Sambil menaruh kedua tangan di pinggangnya, dia menatapku marah. Sangat cantik~ Aku menggelengkan kepalaku mengusir beberapa pikiran tak berguna.
"Maaf, semalam aku mematikan handphoneku," dengan senyum bodoh, aku berkata padanya.
Jika ada satu hal yang bisa membuatku tetap tersenyum melewati neraka setiap hari, mungkin itu adalah gadis ini. Stephanie Emilion, teman sekelasku dan juga orang yang sangat kucintai. Ia memiliki surai merah panjang yang mencapai punggung, meskipun hanya digerai saja, tetapi rambutnya tetap memancarkan rasa keindahan.
"Sudahlah, apa kau sudah mengerjakan pr yang diberikan Guru Jean?" tanya Stephanie.

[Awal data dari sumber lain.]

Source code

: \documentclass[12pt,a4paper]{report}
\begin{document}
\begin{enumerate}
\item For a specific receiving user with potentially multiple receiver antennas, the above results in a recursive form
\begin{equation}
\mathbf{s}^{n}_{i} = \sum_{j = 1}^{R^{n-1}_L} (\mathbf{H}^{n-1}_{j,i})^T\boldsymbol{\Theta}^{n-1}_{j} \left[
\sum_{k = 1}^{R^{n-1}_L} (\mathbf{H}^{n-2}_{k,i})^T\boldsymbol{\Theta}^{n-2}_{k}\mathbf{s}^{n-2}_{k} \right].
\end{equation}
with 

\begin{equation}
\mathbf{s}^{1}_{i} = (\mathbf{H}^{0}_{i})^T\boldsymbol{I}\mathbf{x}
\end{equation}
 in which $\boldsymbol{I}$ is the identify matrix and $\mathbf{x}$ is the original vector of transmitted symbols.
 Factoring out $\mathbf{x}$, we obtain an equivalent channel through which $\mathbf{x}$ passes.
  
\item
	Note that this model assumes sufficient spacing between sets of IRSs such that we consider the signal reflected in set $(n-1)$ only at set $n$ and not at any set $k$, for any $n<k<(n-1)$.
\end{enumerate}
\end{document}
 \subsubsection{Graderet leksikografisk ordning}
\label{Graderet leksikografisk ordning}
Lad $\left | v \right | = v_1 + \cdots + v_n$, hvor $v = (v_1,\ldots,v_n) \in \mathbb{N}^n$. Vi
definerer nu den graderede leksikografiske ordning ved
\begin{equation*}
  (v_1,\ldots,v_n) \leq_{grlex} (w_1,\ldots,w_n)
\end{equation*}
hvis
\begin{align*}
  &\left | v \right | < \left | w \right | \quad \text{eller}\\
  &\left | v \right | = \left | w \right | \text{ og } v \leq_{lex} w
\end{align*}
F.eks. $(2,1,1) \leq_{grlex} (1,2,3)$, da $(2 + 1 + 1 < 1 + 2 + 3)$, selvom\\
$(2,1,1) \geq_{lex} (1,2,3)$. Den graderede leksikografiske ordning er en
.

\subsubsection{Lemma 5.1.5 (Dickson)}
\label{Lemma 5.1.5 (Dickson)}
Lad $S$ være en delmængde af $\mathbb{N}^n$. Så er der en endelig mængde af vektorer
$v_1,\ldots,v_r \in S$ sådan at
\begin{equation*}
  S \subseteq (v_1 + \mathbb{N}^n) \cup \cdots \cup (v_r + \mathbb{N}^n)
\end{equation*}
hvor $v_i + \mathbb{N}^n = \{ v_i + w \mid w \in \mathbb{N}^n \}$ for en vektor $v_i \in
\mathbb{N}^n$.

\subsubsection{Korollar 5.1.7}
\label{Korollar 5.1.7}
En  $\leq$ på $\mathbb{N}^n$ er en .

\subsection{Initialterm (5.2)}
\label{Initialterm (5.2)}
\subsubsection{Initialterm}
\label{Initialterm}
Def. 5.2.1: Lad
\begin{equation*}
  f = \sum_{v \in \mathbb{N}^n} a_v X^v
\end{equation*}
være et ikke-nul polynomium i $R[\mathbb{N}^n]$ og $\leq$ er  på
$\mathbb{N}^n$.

Aku menganggukan kepala, " aku akan memperlihatkannya padamu di kelas nanti."
***
Ini adalah tahun ketigaku di Sekolah Tanjung Harapan. Aku tak memiliki banyak kesan pada sekolah ini. Guruku pernah bilang jika aku fokus belajar, aku mungkin akan mendapatkan hasil yang lebih bagus. Namun, focus belajar adalah sesuatu yang tidak bisa kunikmati. Hutang yang menumpuk, beban rumah sakit, dan biaya hidup sehari-hari memaksaku untuk mendapatkan uang lebih.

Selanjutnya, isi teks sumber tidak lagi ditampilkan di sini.